#### [Source records]
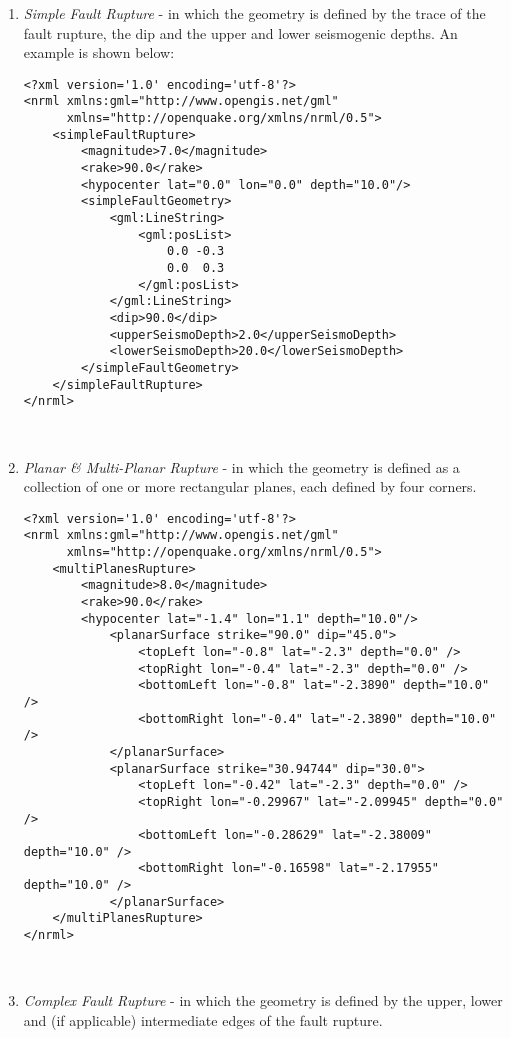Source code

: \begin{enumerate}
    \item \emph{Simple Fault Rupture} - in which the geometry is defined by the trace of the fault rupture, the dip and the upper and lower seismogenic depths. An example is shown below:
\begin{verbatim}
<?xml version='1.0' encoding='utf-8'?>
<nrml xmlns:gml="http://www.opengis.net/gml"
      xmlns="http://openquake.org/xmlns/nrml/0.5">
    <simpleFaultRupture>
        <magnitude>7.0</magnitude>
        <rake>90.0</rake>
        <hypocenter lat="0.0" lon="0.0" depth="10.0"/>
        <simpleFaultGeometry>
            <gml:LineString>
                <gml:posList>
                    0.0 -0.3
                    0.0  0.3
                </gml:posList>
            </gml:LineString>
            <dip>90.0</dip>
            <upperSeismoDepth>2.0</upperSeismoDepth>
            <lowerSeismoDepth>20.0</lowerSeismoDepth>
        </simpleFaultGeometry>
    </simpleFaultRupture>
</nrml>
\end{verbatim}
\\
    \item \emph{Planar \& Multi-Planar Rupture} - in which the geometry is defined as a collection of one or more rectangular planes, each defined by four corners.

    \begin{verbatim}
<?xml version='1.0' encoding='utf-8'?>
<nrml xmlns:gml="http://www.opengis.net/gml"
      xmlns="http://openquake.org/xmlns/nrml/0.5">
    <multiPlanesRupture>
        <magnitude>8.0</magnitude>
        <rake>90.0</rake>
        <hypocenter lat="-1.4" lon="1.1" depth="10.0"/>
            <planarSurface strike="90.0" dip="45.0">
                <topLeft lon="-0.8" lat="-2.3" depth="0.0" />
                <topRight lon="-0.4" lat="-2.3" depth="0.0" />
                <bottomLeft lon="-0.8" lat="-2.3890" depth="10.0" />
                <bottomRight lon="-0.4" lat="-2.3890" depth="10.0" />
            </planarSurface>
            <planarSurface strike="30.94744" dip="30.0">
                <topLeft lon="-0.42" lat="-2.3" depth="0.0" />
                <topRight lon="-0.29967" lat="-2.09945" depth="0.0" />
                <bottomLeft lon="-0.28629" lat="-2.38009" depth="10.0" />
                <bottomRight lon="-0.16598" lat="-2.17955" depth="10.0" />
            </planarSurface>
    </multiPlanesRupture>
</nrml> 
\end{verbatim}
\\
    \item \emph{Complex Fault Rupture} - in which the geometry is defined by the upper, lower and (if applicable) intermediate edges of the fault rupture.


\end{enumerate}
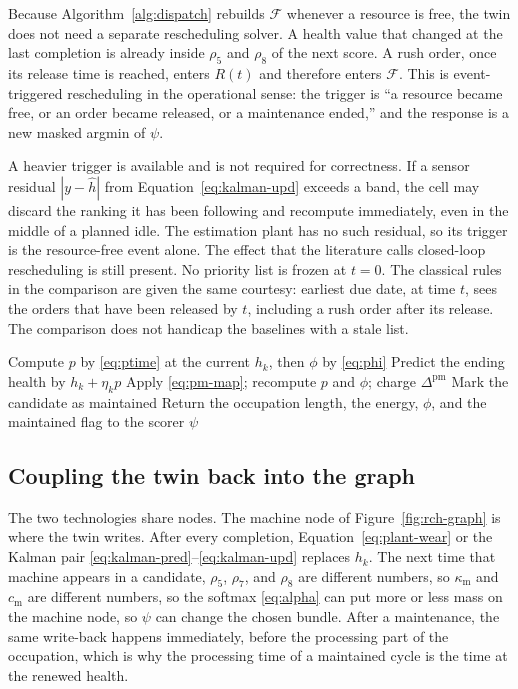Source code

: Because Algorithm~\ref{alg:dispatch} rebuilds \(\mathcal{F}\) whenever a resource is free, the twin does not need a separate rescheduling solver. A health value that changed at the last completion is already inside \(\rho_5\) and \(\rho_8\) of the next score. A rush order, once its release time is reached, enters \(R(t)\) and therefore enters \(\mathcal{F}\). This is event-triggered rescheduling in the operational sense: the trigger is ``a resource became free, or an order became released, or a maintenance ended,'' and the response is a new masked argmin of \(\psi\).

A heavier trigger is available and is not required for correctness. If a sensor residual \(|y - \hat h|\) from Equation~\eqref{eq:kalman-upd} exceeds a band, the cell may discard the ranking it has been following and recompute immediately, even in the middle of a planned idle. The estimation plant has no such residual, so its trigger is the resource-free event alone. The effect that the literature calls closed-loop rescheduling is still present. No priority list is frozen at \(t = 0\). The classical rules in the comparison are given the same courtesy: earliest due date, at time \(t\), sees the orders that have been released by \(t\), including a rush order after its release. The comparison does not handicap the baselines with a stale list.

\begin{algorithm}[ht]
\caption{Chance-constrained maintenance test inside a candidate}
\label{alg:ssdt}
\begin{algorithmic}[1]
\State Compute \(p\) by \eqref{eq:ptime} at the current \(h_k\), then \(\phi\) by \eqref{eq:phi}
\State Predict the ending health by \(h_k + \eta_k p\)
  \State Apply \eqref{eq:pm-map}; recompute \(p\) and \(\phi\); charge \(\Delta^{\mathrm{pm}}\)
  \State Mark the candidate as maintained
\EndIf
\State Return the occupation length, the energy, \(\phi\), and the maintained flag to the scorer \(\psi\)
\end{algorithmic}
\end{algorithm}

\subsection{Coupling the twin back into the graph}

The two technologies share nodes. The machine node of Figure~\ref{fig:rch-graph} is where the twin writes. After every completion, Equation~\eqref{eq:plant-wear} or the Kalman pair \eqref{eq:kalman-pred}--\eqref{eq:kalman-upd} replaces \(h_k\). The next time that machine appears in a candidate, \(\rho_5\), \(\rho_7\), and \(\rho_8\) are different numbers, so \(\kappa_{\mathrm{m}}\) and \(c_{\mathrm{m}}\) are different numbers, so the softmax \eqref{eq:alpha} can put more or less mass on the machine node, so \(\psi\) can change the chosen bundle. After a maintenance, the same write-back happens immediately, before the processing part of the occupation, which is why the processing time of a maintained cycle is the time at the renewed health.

#### [Instructions to follow]
Make a word-for-word copy of the records above, excluding all pictures.

#### [Exercise answer]
Source code

: \begin{enumerate}
    \item \emph{Simple Fault Rupture} - in which the geometry is defined by the trace of the fault rupture, the dip and the upper and lower seismogenic depths. An example is shown below:
\begin{verbatim}
<?xml version='1.0' encoding='utf-8'?>
<nrml xmlns:gml="http://www.opengis.net/gml"
      xmlns="http://openquake.org/xmlns/nrml/0.5">
    <simpleFaultRupture>
        <magnitude>7.0</magnitude>
        <rake>90.0</rake>
        <hypocenter lat="0.0" lon="0.0" depth="10.0"/>
        <simpleFaultGeometry>
            <gml:LineString>
                <gml:posList>
                    0.0 -0.3
                    0.0  0.3
                </gml:posList>
            </gml:LineString>
            <dip>90.0</dip>
            <upperSeismoDepth>2.0</upperSeismoDepth>
            <lowerSeismoDepth>20.0</lowerSeismoDepth>
        </simpleFaultGeometry>
    </simpleFaultRupture>
</nrml>
\end{verbatim}
\\
    \item \emph{Planar \& Multi-Planar Rupture} - in which the geometry is defined as a collection of one or more rectangular planes, each defined by four corners.

    \begin{verbatim}
<?xml version='1.0' encoding='utf-8'?>
<nrml xmlns:gml="http://www.opengis.net/gml"
      xmlns="http://openquake.org/xmlns/nrml/0.5">
    <multiPlanesRupture>
        <magnitude>8.0</magnitude>
        <rake>90.0</rake>
        <hypocenter lat="-1.4" lon="1.1" depth="10.0"/>
            <planarSurface strike="90.0" dip="45.0">
                <topLeft lon="-0.8" lat="-2.3" depth="0.0" />
                <topRight lon="-0.4" lat="-2.3" depth="0.0" />
                <bottomLeft lon="-0.8" lat="-2.3890" depth="10.0" />
                <bottomRight lon="-0.4" lat="-2.3890" depth="10.0" />
            </planarSurface>
            <planarSurface strike="30.94744" dip="30.0">
                <topLeft lon="-0.42" lat="-2.3" depth="0.0" />
                <topRight lon="-0.29967" lat="-2.09945" depth="0.0" />
                <bottomLeft lon="-0.28629" lat="-2.38009" depth="10.0" />
                <bottomRight lon="-0.16598" lat="-2.17955" depth="10.0" />
            </planarSurface>
    </multiPlanesRupture>
</nrml> 
\end{verbatim}
\\
    \item \emph{Complex Fault Rupture} - in which the geometry is defined by the upper, lower and (if applicable) intermediate edges of the fault rupture.


\end{enumerate}
Source code

: Because Algorithm~\ref{alg:dispatch} rebuilds \(\mathcal{F}\) whenever a resource is free, the twin does not need a separate rescheduling solver. A health value that changed at the last completion is already inside \(\rho_5\) and \(\rho_8\) of the next score. A rush order, once its release time is reached, enters \(R(t)\) and therefore enters \(\mathcal{F}\). This is event-triggered rescheduling in the operational sense: the trigger is ``a resource became free, or an order became released, or a maintenance ended,'' and the response is a new masked argmin of \(\psi\).

A heavier trigger is available and is not required for correctness. If a sensor residual \(|y - \hat h|\) from Equation~\eqref{eq:kalman-upd} exceeds a band, the cell may discard the ranking it has been following and recompute immediately, even in the middle of a planned idle. The estimation plant has no such residual, so its trigger is the resource-free event alone. The effect that the literature calls closed-loop rescheduling is still present. No priority list is frozen at \(t = 0\). The classical rules in the comparison are given the same courtesy: earliest due date, at time \(t\), sees the orders that have been released by \(t\), including a rush order after its release. The comparison does not handicap the baselines with a stale list.

\begin{algorithm}[ht]
\caption{Chance-constrained maintenance test inside a candidate}
\label{alg:ssdt}
\begin{algorithmic}[1]
\State Compute \(p\) by \eqref{eq:ptime} at the current \(h_k\), then \(\phi\) by \eqref{eq:phi}
\State Predict the ending health by \(h_k + \eta_k p\)
  \State Apply \eqref{eq:pm-map}; recompute \(p\) and \(\phi\); charge \(\Delta^{\mathrm{pm}}\)
  \State Mark the candidate as maintained
\EndIf
\State Return the occupation length, the energy, \(\phi\), and the maintained flag to the scorer \(\psi\)
\end{algorithmic}
\end{algorithm}

\subsection{Coupling the twin back into the graph}

The two technologies share nodes. The machine node of Figure~\ref{fig:rch-graph} is where the twin writes. After every completion, Equation~\eqref{eq:plant-wear} or the Kalman pair \eqref{eq:kalman-pred}--\eqref{eq:kalman-upd} replaces \(h_k\). The next time that machine appears in a candidate, \(\rho_5\), \(\rho_7\), and \(\rho_8\) are different numbers, so \(\kappa_{\mathrm{m}}\) and \(c_{\mathrm{m}}\) are different numbers, so the softmax \eqref{eq:alpha} can put more or less mass on the machine node, so \(\psi\) can change the chosen bundle. After a maintenance, the same write-back happens immediately, before the processing part of the occupation, which is why the processing time of a maintained cycle is the time at the renewed health.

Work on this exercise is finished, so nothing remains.